##### TASK INPUTS

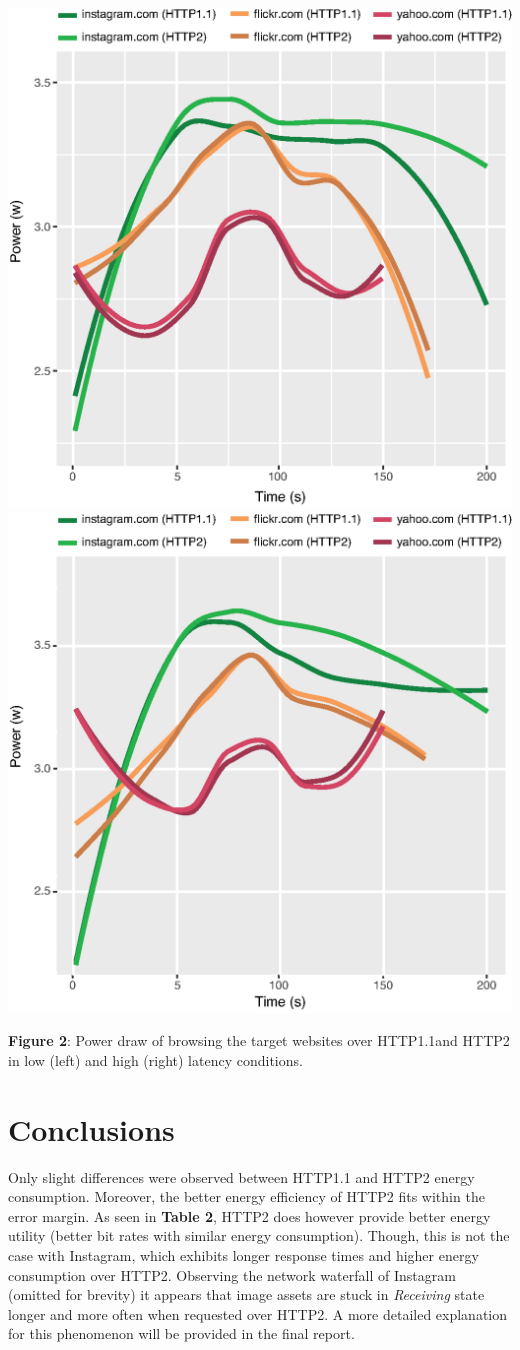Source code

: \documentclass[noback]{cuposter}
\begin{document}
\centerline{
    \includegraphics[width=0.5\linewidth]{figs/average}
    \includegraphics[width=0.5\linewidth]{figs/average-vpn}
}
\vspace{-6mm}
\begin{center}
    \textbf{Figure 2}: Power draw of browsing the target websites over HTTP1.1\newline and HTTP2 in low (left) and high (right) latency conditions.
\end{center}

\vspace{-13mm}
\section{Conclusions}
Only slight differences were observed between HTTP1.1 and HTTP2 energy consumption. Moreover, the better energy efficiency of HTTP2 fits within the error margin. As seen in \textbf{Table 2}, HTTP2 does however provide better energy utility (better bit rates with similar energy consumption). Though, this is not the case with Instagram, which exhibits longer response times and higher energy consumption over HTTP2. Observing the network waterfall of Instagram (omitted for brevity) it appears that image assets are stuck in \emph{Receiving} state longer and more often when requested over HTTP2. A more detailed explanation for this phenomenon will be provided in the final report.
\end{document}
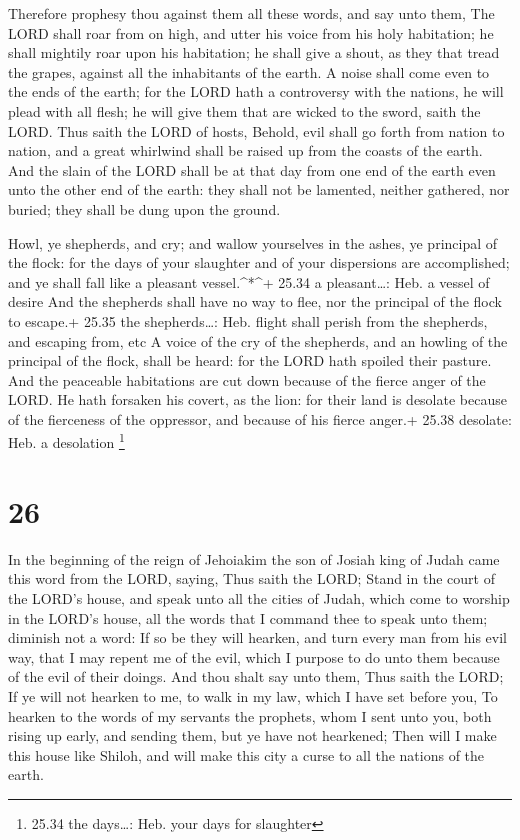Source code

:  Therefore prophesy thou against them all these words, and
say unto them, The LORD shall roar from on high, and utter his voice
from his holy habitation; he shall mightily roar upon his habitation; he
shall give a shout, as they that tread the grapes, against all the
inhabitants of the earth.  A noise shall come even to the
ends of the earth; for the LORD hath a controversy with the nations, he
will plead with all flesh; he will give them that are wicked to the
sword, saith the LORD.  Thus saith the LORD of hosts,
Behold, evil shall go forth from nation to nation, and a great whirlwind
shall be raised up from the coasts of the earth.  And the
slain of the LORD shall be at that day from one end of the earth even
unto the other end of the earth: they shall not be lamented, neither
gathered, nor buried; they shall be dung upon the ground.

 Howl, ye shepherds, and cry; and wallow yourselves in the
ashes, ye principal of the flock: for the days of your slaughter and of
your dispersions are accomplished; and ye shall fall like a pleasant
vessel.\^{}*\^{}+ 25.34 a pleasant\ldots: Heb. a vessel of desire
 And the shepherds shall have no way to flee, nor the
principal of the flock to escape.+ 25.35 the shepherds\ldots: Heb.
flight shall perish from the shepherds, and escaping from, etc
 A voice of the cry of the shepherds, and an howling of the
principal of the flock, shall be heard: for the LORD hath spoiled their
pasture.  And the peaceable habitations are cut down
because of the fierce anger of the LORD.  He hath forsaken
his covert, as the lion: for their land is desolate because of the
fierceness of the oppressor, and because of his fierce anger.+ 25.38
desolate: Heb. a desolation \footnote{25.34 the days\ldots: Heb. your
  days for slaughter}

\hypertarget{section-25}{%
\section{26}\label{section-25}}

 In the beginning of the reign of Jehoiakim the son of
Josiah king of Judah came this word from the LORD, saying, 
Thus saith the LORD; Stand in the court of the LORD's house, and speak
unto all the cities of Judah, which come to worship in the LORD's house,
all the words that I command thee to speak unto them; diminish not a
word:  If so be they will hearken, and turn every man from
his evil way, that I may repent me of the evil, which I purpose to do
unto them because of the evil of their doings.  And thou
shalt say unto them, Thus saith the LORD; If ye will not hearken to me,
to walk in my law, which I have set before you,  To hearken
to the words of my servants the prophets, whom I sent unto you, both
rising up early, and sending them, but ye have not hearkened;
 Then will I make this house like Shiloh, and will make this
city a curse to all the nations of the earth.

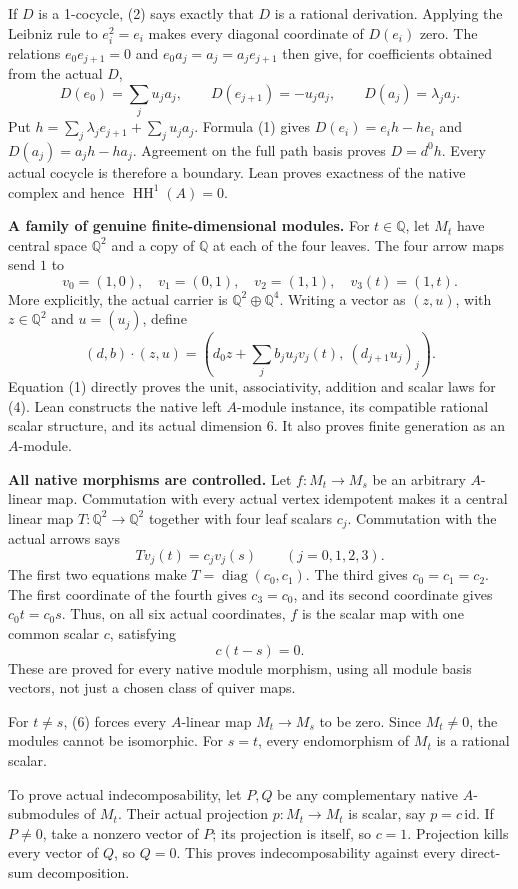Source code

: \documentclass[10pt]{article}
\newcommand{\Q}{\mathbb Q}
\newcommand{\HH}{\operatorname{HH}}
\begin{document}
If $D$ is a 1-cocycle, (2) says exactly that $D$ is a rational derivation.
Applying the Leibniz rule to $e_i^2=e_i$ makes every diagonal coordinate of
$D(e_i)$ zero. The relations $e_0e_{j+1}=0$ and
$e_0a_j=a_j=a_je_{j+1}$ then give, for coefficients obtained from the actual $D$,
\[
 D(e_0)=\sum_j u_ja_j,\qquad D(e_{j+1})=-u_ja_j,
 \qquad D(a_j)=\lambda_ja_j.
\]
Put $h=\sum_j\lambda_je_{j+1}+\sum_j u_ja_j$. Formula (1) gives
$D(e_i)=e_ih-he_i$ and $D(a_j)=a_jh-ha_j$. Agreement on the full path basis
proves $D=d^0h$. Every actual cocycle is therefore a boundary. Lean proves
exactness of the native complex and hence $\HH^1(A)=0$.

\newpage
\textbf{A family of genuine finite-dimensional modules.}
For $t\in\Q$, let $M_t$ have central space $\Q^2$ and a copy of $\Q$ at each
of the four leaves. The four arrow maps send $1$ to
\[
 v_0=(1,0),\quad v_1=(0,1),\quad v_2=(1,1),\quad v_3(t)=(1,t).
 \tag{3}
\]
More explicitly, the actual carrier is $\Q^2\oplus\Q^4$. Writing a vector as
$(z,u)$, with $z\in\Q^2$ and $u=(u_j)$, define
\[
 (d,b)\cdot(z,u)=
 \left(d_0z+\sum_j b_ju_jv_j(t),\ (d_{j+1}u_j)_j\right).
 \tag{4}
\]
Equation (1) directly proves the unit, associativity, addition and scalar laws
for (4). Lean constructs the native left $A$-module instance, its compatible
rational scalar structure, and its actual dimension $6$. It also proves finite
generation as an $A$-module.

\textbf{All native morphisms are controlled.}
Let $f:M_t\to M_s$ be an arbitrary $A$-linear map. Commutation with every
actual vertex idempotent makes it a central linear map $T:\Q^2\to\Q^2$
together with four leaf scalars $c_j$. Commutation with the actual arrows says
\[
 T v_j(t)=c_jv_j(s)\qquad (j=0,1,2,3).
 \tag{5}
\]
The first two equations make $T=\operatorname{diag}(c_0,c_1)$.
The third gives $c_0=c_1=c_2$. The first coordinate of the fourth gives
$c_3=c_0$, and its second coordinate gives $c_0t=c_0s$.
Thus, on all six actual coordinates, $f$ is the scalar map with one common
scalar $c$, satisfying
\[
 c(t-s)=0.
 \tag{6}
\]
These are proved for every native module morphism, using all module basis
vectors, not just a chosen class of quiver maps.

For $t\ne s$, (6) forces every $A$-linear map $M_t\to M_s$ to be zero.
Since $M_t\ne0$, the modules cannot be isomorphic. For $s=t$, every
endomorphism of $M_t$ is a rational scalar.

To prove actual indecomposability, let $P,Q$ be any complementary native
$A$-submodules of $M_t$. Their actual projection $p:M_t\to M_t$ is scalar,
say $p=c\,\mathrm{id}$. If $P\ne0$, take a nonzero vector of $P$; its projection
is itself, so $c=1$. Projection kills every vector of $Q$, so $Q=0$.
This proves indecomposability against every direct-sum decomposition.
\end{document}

##########

**TASK REQUIREMENTS**
Retype exactly the lines above, from the one with "coordinate gives $c_0t=c_0s$." through the one with "vectors, not just", inclusive.

**WRITTEN SOLUTION**
$c_3=c_0$, and its second coordinate gives $c_0t=c_0s$.
Thus, on all six actual coordinates, $f$ is the scalar map with one common
scalar $c$, satisfying
\[
 c(t-s)=0.
 \tag{6}
\]
These are proved for every native module morphism, using all module basis
vectors, not just a chosen class of quiver maps.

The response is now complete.